- Opening Delimiter -
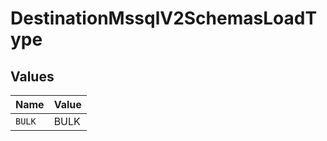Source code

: # DestinationMssqlV2SchemasLoadType


## Values

| Name   | Value  |
| ------ | ------ |
| `BULK` | BULK   |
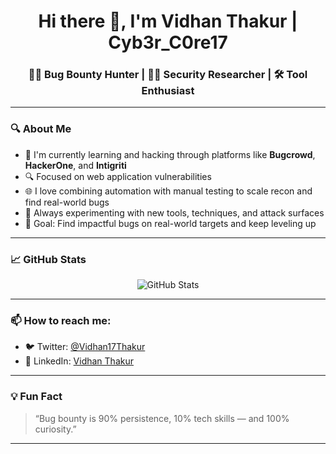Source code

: <h1 align="center">Hi there 👋, I'm Vidhan Thakur | Cyb3r_C0re17 </h1>
<h3 align="center">🕵️‍♂️ Bug Bounty Hunter | 🧑‍💻 Security Researcher | 🛠️ Tool Enthusiast</h3>

---

### 🔍 About Me

- 🐞 I'm currently learning and hacking through platforms like **Bugcrowd**, **HackerOne**, and **Intigriti**
- 🔍 Focused on web application vulnerabilities
- 🌐 I love combining automation with manual testing to scale recon and find real-world bugs
- 🚀 Always experimenting with new tools, techniques, and attack surfaces
- 🎯 Goal: Find impactful bugs on real-world targets and keep leveling up

---

### 📈 GitHub Stats

<p align="center">
  <img src="https://github-readme-stats.vercel.app/api?username=vidhan1703&show_icons=true&theme=radical" alt="GitHub Stats" />
</p>

---

### 📫 How to reach me:

- 🐦 Twitter: [@Vidhan17Thakur](https://twitter.com/Vidhan17Thakur)
- 💼 LinkedIn: [Vidhan Thakur](https://linkedin.com/in/vidhan-thakur)


---

### 💡 Fun Fact

> “Bug bounty is 90% persistence, 10% tech skills — and 100% curiosity.”

---

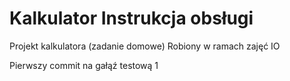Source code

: # Kalkulator Instrukcja obsługi

Projekt kalkulatora (zadanie domowe)
Robiony w ramach zajęć IO

Pierwszy commit na gałąź testową 1
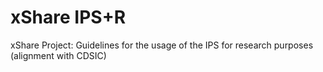 # xShare IPS+R
xShare Project: Guidelines for the usage of the IPS for research purposes (alignment with CDSIC)
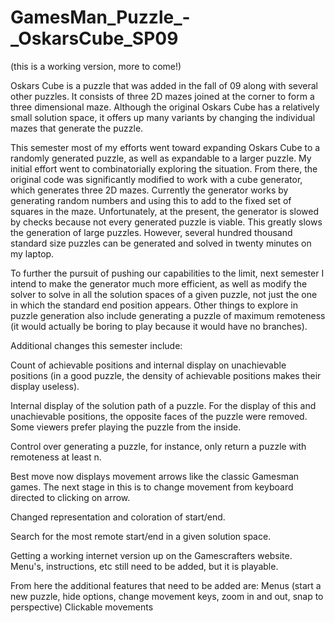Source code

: GamesMan\_Puzzle\_-\_OskarsCube\_SP09
=====================================

(this is a working version, more to come!)

Oskars Cube is a puzzle that was added in the fall of 09 along with several other puzzles. It consists of three 2D mazes joined at the corner to form a three dimensional maze. Although the original Oskars Cube has a relatively small solution space, it offers up many variants by changing the individual mazes that generate the puzzle.

This semester most of my efforts went toward expanding Oskars Cube to a randomly generated puzzle, as well as expandable to a larger puzzle. My initial effort went to combinatorially exploring the situation. From there, the original code was significantly modified to work with a cube generator, which generates three 2D mazes. Currently the generator works by generating random numbers and using this to add to the fixed set of squares in the maze. Unfortunately, at the present, the generator is slowed by checks because not every generated puzzle is viable. This greatly slows the generation of large puzzles. However, several hundred thousand standard size puzzles can be generated and solved in twenty minutes on my laptop.

To further the pursuit of pushing our capabilities to the limit, next semester I intend to make the generator much more efficient, as well as modify the solver to solve in all the solution spaces of a given puzzle, not just the one in which the standard end position appears. Other things to explore in puzzle generation also include generating a puzzle of maximum remoteness (it would actually be boring to play because it would have no branches).

Additional changes this semester include:

Count of achievable positions and internal display on unachievable positions (in a good puzzle, the density of achievable positions makes their display useless).

Internal display of the solution path of a puzzle. For the display of this and unachievable positions, the opposite faces of the puzzle were removed. Some viewers prefer playing the puzzle from the inside.

Control over generating a puzzle, for instance, only return a puzzle with remoteness at least n.

Best move now displays movement arrows like the classic Gamesman games. The next stage in this is to change movement from keyboard directed to clicking on arrow.

Changed representation and coloration of start/end.

Search for the most remote start/end in a given solution space.

Getting a working internet version up on the Gamescrafters website. Menu's, instructions, etc still need to be added, but it is playable.

From here the additional features that need to be added are: Menus (start a new puzzle, hide options, change movement keys, zoom in and out, snap to perspective) Clickable movements
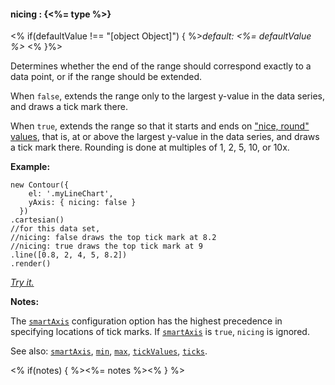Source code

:#### **nicing** : {<%= type %>}

<% if(defaultValue !== "[object Object]") { %>*default: <%= defaultValue %>* <% }%>

Determines whether the end of the range should correspond exactly to a data point, or if the range should be extended.

When `false`, extends the range only to the largest y-value in the data series, and draws a tick mark there.

When `true`, extends the range so that it starts and ends on ["nice, round" values](https://github.com/mbostock/d3/wiki/Quantitative-Scales#wiki-linear_nice), that is, at or above the largest y-value in the data series, and draws a tick mark there. Rounding is done at multiples of 1, 2, 5, 10, or 10x.

**Example:**

    new Contour({
        el: '.myLineChart',
        yAxis: { nicing: false }
      })
    .cartesian()
	//for this data set, 
	//nicing: false draws the top tick mark at 8.2 
	//nicing: true draws the top tick mark at 9    
    .line([0.8, 2, 4, 5, 8.2])
    .render()

*[Try it.](<%= jsFiddleLink %>)*

**Notes:**

The [`smartAxis`](#config_config.yAxis.smartAxis) configuration option has the highest precedence in specifying locations of tick marks. If [`smartAxis`](#config_config.yAxis.smartAxis) is `true`, `nicing` is ignored.

See also: [`smartAxis`](#config_config.yAxis.smartAxis), [`min`](#config_config.yAxis.min), [`max`](#config_config.yAxis.max), [`tickValues`](#config_config.yAxis.tickValues), [`ticks`](#config_config.yAxis.ticks).

<% if(notes) { %><%= notes %><% } %>

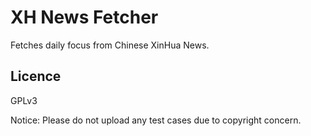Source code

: # XH News Fetcher

Fetches daily focus from Chinese XinHua News.

## Licence
GPLv3

Notice: Please do not upload any test cases due to copyright concern.
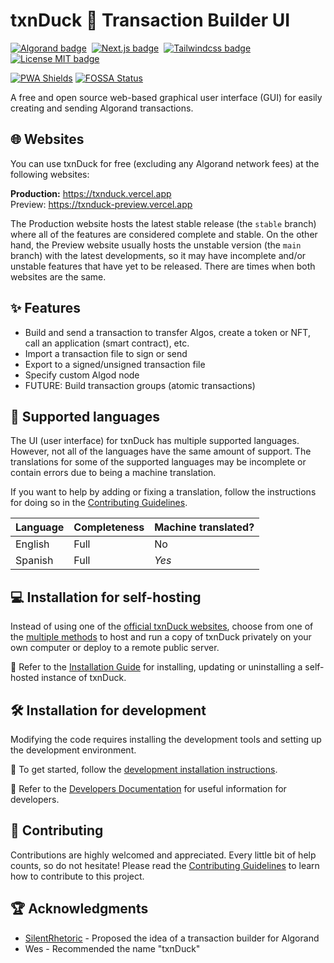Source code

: # txnDuck 🦆 Transaction Builder UI

[![Algorand badge](https://img.shields.io/badge/Algorand-006883?style=for-the-badge&logo=Algorand)](https://developer.algorand.org/)&nbsp;
[![Next.js badge](https://img.shields.io/badge/Next.js-black?style=for-the-badge&logo=next.js)](https://nextjs.org/)&nbsp;
[![Tailwindcss badge](https://img.shields.io/badge/Tailwindcss-0ea5e9?style=for-the-badge&logo=tailwindcss&logoColor=white)](https://tailwindcss.com/)&nbsp;
[![License MIT badge](https://img.shields.io/github/license/No-Cash-7970/txnDuck?style=for-the-badge&color=8e5548)](LICENSE.md)&nbsp;

[![PWA Shields](https://www.pwa-shields.com/1.0.0/series/install/green.svg)](https://txnduck.vercel.app)
[![FOSSA Status](https://app.fossa.com/api/projects/git%2Bgithub.com%2FNo-Cash-7970%2FtxnDuck.svg?type=small)](https://app.fossa.com/projects/git%2Bgithub.com%2FNo-Cash-7970%2FtxnDuck?ref=badge_small)

A free and open source web-based graphical user interface (GUI) for easily
creating and sending Algorand transactions.

## :globe_with_meridians: Websites

You can use txnDuck for free (excluding any Algorand network fees) at the
following websites:

**Production:** <https://txnduck.vercel.app>  
Preview: <https://txnduck-preview.vercel.app>

The Production website hosts the latest stable release (the `stable` branch)
where all of the features are considered complete and stable. On the other hand,
the Preview website usually hosts the unstable version (the `main` branch) with
the latest developments, so it may have incomplete and/or unstable features that
have yet to be released. There are times when both websites are the same.

## :sparkles: Features

- Build and send a transaction to transfer Algos, create a token or NFT, call an
  application (smart contract), etc.
- Import a transaction file to sign or send
- Export to a signed/unsigned transaction file
- Specify custom Algod node
- FUTURE: Build transaction groups (atomic transactions)

## :speech_balloon: Supported languages

The UI (user interface) for txnDuck has multiple supported languages. However,
not all of the languages have the same amount of support. The translations for
some of the supported languages may be incomplete or contain errors due to being
a machine translation.

If you want to help by adding or fixing a translation, follow the instructions
for doing so in the [Contributing Guidelines](.github/CONTRIBUTING.md#submitting-translations).

Language | Completeness | Machine translated?
---------|--------------|---------------------
English  | Full         | No
Spanish  | Full         | *Yes*

## :computer: Installation for self-hosting

Instead of using one of the [official txnDuck websites](#globe_with_meridians-websites),
choose from one of the [multiple methods](docs/installation.md) to host and run
a copy of txnDuck privately on your own computer or deploy to a remote public
server.

:book: Refer to the [Installation Guide](docs/installation.md) for installing,
updating or uninstalling a self-hosted instance of txnDuck.

## :hammer_and_wrench: Installation for development

Modifying the code requires installing the development tools and setting up the
development environment.

:book: To get started, follow the [development installation instructions](docs/installation.md#installing-the-development-environment).

:book: Refer to the [Developers Documentation](docs/developers.md) for useful
information for developers.

## :handshake: Contributing

Contributions are highly welcomed and appreciated. Every little bit of help
counts, so do not hesitate! Please read the [Contributing Guidelines](.github/CONTRIBUTING.md)
to learn how to contribute to this project.

## :trophy: Acknowledgments

- [SilentRhetoric](https://github.com/SilentRhetoric) - Proposed the idea of a
  transaction builder for Algorand
- Wes - Recommended the name "txnDuck"
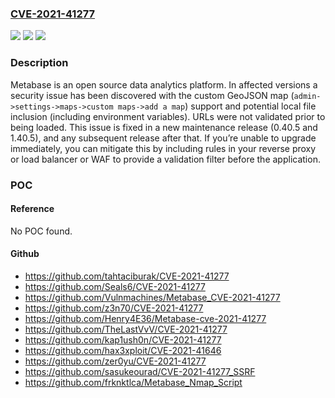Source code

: ### [CVE-2021-41277](https://cve.mitre.org/cgi-bin/cvename.cgi?name=CVE-2021-41277)
![](https://img.shields.io/static/v1?label=Product&message=metabase&color=blue)
![](https://img.shields.io/static/v1?label=Version&message=n%2Fa&color=blue)
![](https://img.shields.io/static/v1?label=Vulnerability&message=CWE-200%3A%20Exposure%20of%20Sensitive%20Information%20to%20an%20Unauthorized%20Actor&color=brighgreen)

### Description

Metabase is an open source data analytics platform. In affected versions a security issue has been discovered with the custom GeoJSON map (`admin->settings->maps->custom maps->add a map`) support and potential local file inclusion (including environment variables). URLs were not validated prior to being loaded. This issue is fixed in a new maintenance release (0.40.5 and 1.40.5), and any subsequent release after that. If you’re unable to upgrade immediately, you can mitigate this by including rules in your reverse proxy or load balancer or WAF to provide a validation filter before the application.

### POC

#### Reference
No POC found.

#### Github
- https://github.com/tahtaciburak/CVE-2021-41277
- https://github.com/Seals6/CVE-2021-41277
- https://github.com/Vulnmachines/Metabase_CVE-2021-41277
- https://github.com/z3n70/CVE-2021-41277
- https://github.com/Henry4E36/Metabase-cve-2021-41277
- https://github.com/TheLastVvV/CVE-2021-41277
- https://github.com/kap1ush0n/CVE-2021-41277
- https://github.com/hax3xploit/CVE-2021-41646
- https://github.com/zer0yu/CVE-2021-41277
- https://github.com/sasukeourad/CVE-2021-41277_SSRF
- https://github.com/frknktlca/Metabase_Nmap_Script

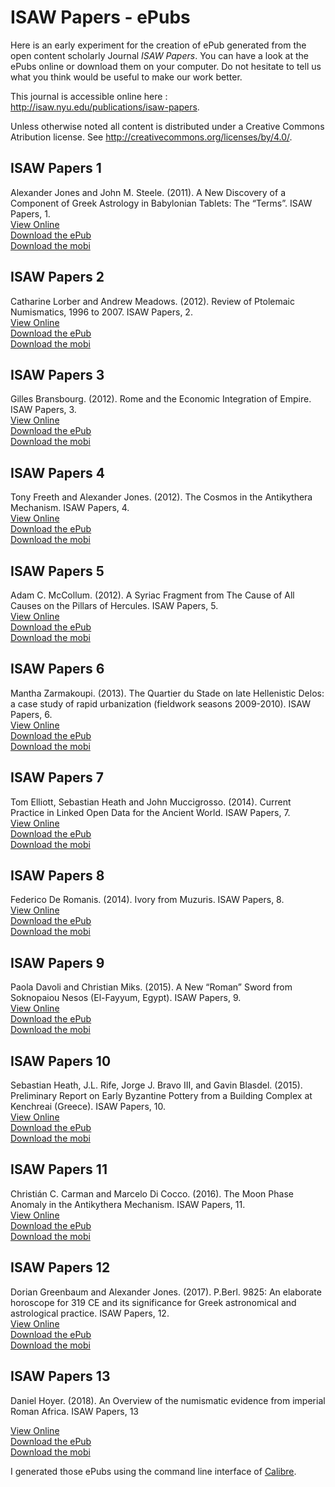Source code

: # ISAW Papers - ePubs

Here is an early experiment for the creation of ePub generated from the open content scholarly Journal *ISAW Papers*. You can have a look at the ePubs online or download them on your computer. Do not hesitate to tell us what you think would be useful to make our work better.

This journal is accessible online here : <a href="http://isaw.nyu.edu/publications/isaw-papers">http://isaw.nyu.edu/publications/isaw-papers</a>.

Unless otherwise noted all content is distributed under a Creative Commons Atribution license. See <a href="http://creativecommons.org/licenses/by/4.0/">http://creativecommons.org/licenses/by/4.0/</a>.

## ISAW Papers 1 

Alexander Jones and John M. Steele. (2011). A New Discovery of a Component of Greek Astrology in Babylonian Tablets: The “Terms”. ISAW Papers, 1.  
<a href="https://isawnyu.github.io/isaw-papers-ereaders/1/browser-epub-1.html">View Online</a>  
<a href="https://isawnyu.github.io/isaw-papers-ereaders/1/isaw-papers-1.epub">Download the ePub</a>  
<a href="https://isawnyu.github.io/isaw-papers-ereaders/1/isaw-papers-1.mobi">Download the mobi</a>


## ISAW Papers 2

Catharine Lorber and Andrew Meadows. (2012). Review of Ptolemaic Numismatics, 1996 to 2007. ISAW Papers, 2.  
<a href="https://isawnyu.github.io/isaw-papers-ereaders/2/browser-epub-2.html">View Online</a>  
<a href="https://isawnyu.github.io/isaw-papers-ereaders/2/isaw-papers-2.epub">Download the ePub</a>  
<a href="https://isawnyu.github.io/isaw-papers-ereaders/2/isaw-papers-2.mobi">Download the mobi</a>

## ISAW Papers 3

Gilles Bransbourg. (2012). Rome and the Economic Integration of Empire. ISAW Papers, 3.   
<a href="https://isawnyu.github.io/isaw-papers-ereaders/3/browser-epub-3.html">View Online</a>  
<a href="https://isawnyu.github.io/isaw-papers-ereaders/3/isaw-papers-3.epub">Download the ePub</a>  
<a href="https://isawnyu.github.io/isaw-papers-ereaders/3/isaw-papers-3.mobi">Download the mobi</a>


## ISAW Papers 4

Tony Freeth and Alexander Jones. (2012). The Cosmos in the Antikythera Mechanism. ISAW Papers, 4.  
<a href="https://isawnyu.github.io/isaw-papers-ereaders/4/browser-epub-4.html">View Online</a>  
<a href="https://isawnyu.github.io/isaw-papers-ereaders/4/isaw-papers-4.epub">Download the ePub</a>  
<a href="https://isawnyu.github.io/isaw-papers-ereaders/4/isaw-papers-4.mobi">Download the mobi</a>

## ISAW Papers 5

Adam C. McCollum. (2012). A Syriac Fragment from The Cause of All Causes on the Pillars of Hercules. ISAW Papers, 5.   
<a href="https://isawnyu.github.io/isaw-papers-ereaders/5/browser-epub-5.html">View Online</a>  
<a href="https://isawnyu.github.io/isaw-papers-ereaders/5/isaw-papers-5.epub">Download the ePub</a>  
<a href="https://isawnyu.github.io/isaw-papers-ereaders/5/isaw-papers-5.mobi">Download the mobi</a>


## ISAW Papers 6

Mantha Zarmakoupi. (2013). The Quartier du Stade on late Hellenistic Delos: a case study of rapid urbanization (fieldwork seasons 2009-2010). ISAW Papers, 6.  
<a href="https://isawnyu.github.io/isaw-papers-ereaders/6/browser-epub-6.html">View Online</a>  
<a href="https://isawnyu.github.io/isaw-papers-ereaders/6/isaw-papers-6.epub">Download the ePub</a>  
<a href="https://isawnyu.github.io/isaw-papers-ereaders/6/isaw-papers-6.mobi">Download the mobi</a>


## ISAW Papers 7

Tom Elliott, Sebastian Heath and John Muccigrosso. (2014). Current Practice in Linked Open Data for the Ancient World. ISAW Papers, 7.   
<a href="https://isawnyu.github.io/isaw-papers-ereaders/7/browser-epub-7.html">View Online</a>  
<a href="https://isawnyu.github.io/isaw-papers-ereaders/7/isaw-papers-7.epub">Download the ePub</a>  
<a href="https://isawnyu.github.io/isaw-papers-ereaders/7/isaw-papers-7.mobi">Download the mobi</a>

## ISAW Papers 8

Federico De Romanis. (2014). Ivory from Muzuris. ISAW Papers, 8.  
<a href="https://isawnyu.github.io/isaw-papers-ereaders/8/browser-epub-8.html">View Online</a>  
<a href="https://isawnyu.github.io/isaw-papers-ereaders/8/isaw-papers-8.epub">Download the ePub</a>  
<a href="https://isawnyu.github.io/isaw-papers-ereaders/8/isaw-papers-8.mobi">Download the mobi</a>

## ISAW Papers 9

Paola Davoli and Christian Miks. (2015). A New “Roman” Sword from Soknopaiou Nesos (El-Fayyum, Egypt). ISAW Papers, 9.   
<a href="https://isawnyu.github.io/isaw-papers-ereaders/9/browser-epub-9.html">View Online</a>  
<a href="https://isawnyu.github.io/isaw-papers-ereaders/9/isaw-papers-9.epub">Download the ePub</a>  
<a href="https://isawnyu.github.io/isaw-papers-ereaders/9/isaw-papers-9.mobi">Download the mobi</a>

## ISAW Papers 10

Sebastian Heath, J.L. Rife, Jorge J. Bravo III, and Gavin Blasdel. (2015). Preliminary Report on Early Byzantine Pottery from a Building Complex at Kenchreai (Greece). ISAW Papers, 10.  
<a href="https://isawnyu.github.io/isaw-papers-ereaders/10/browser-epub-10.html">View Online</a>  
<a href="https://isawnyu.github.io/isaw-papers-ereaders/10/isaw-papers-10.epub">Download the ePub</a>  
<a href="https://isawnyu.github.io/isaw-papers-ereaders/10/isaw-papers-10.mobi">Download the mobi</a>

## ISAW Papers 11

Christián C. Carman and Marcelo Di Cocco. (2016). The Moon Phase Anomaly in the Antikythera Mechanism. ISAW Papers, 11.  
<a href="https://isawnyu.github.io/isaw-papers-ereaders/11/browser-epub-11.html">View Online</a>  
<a href="https://isawnyu.github.io/isaw-papers-ereaders/11/isaw-papers-11.epub">Download the ePub</a>  
<a href="https://isawnyu.github.io/isaw-papers-ereaders/11/isaw-papers-11.mobi">Download the mobi</a>

## ISAW Papers 12   
Dorian Greenbaum and Alexander Jones. (2017). P.Berl. 9825: An elaborate horoscope for 319 CE and its significance for Greek astronomical and astrological practice. ISAW Papers, 12.  
<a href="https://isawnyu.github.io/isaw-papers-ereaders/12/browser-epub-12.html">View Online</a>  
<a href="https://isawnyu.github.io/isaw-papers-ereaders/12/isaw-papers-12.epub">Download the ePub</a>  
<a href="https://isawnyu.github.io/isaw-papers-ereaders/12/isaw-papers-12.mobi">Download the mobi</a>

## ISAW Papers 13
Daniel Hoyer. (2018). An Overview of the numismatic evidence from imperial Roman Africa. ISAW Papers, 13

<a href="https://isawnyu.github.io/isaw-papers-ereaders/13/browser-epub-13.html">View Online</a>    
<a href="https://isawnyu.github.io/isaw-papers-ereaders/13/isaw-papers-13.epub">Download the ePub</a>  
<a href="https://isawnyu.github.io/isaw-papers-ereaders/13/isaw-papers-13.mobi">Download the mobi</a>   

I generated those ePubs using the command line interface of <a href="https://calibre-ebook.com/">Calibre</a>.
- Closing Delimiter -
■ Try it
Look above for the line with "Control over generating" and the line with "<%= defaultValue %>*". Give again exactly those two lines and all lines between them, pictures excluded.

■ Output for this task
Control over generating a puzzle, for instance, only return a puzzle with remoteness at least n.

Best move now displays movement arrows like the classic Gamesman games. The next stage in this is to change movement from keyboard directed to clicking on arrow.

Changed representation and coloration of start/end.

Search for the most remote start/end in a given solution space.

Getting a working internet version up on the Gamescrafters website. Menu's, instructions, etc still need to be added, but it is playable.

From here the additional features that need to be added are: Menus (start a new puzzle, hide options, change movement keys, zoom in and out, snap to perspective) Clickable movements
Source code

:#### **nicing** : {<%= type %>}

<% if(defaultValue !== "[object Object]") { %>*default: <%= defaultValue %>* <% }%>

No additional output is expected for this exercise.